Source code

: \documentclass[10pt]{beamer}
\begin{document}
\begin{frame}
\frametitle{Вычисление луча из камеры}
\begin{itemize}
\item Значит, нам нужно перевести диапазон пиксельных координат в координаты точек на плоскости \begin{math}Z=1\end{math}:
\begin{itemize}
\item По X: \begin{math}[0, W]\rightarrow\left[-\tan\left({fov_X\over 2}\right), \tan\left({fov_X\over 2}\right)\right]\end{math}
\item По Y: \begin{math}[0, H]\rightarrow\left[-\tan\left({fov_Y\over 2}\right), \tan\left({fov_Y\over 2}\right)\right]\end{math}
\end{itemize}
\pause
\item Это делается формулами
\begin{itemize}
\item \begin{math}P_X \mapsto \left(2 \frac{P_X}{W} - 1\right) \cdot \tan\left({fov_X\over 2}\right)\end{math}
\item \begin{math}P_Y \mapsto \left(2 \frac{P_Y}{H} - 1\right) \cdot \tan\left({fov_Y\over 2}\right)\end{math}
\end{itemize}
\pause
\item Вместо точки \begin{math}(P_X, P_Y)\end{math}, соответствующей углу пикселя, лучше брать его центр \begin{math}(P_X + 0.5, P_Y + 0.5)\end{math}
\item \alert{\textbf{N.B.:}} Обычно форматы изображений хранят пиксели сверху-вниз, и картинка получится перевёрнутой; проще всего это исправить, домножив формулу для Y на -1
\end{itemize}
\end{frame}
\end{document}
------------------------------------------------
● DIRECTIONS: Write each entry out again, exactly as it reads above.

● RESULT OF THIS EXERCISE:
Source code

: \documentclass[10pt]{beamer}
\begin{document}
\begin{frame}
\frametitle{Вычисление луча из камеры}
\begin{itemize}
\item Значит, нам нужно перевести диапазон пиксельных координат в координаты точек на плоскости \begin{math}Z=1\end{math}:
\begin{itemize}
\item По X: \begin{math}[0, W]\rightarrow\left[-\tan\left({fov_X\over 2}\right), \tan\left({fov_X\over 2}\right)\right]\end{math}
\item По Y: \begin{math}[0, H]\rightarrow\left[-\tan\left({fov_Y\over 2}\right), \tan\left({fov_Y\over 2}\right)\right]\end{math}
\end{itemize}
\pause
\item Это делается формулами
\begin{itemize}
\item \begin{math}P_X \mapsto \left(2 \frac{P_X}{W} - 1\right) \cdot \tan\left({fov_X\over 2}\right)\end{math}
\item \begin{math}P_Y \mapsto \left(2 \frac{P_Y}{H} - 1\right) \cdot \tan\left({fov_Y\over 2}\right)\end{math}
\end{itemize}
\pause
\item Вместо точки \begin{math}(P_X, P_Y)\end{math}, соответствующей углу пикселя, лучше брать его центр \begin{math}(P_X + 0.5, P_Y + 0.5)\end{math}
\item \alert{\textbf{N.B.:}} Обычно форматы изображений хранят пиксели сверху-вниз, и картинка получится перевёрнутой; проще всего это исправить, домножив формулу для Y на -1
\end{itemize}
\end{frame}
\end{document}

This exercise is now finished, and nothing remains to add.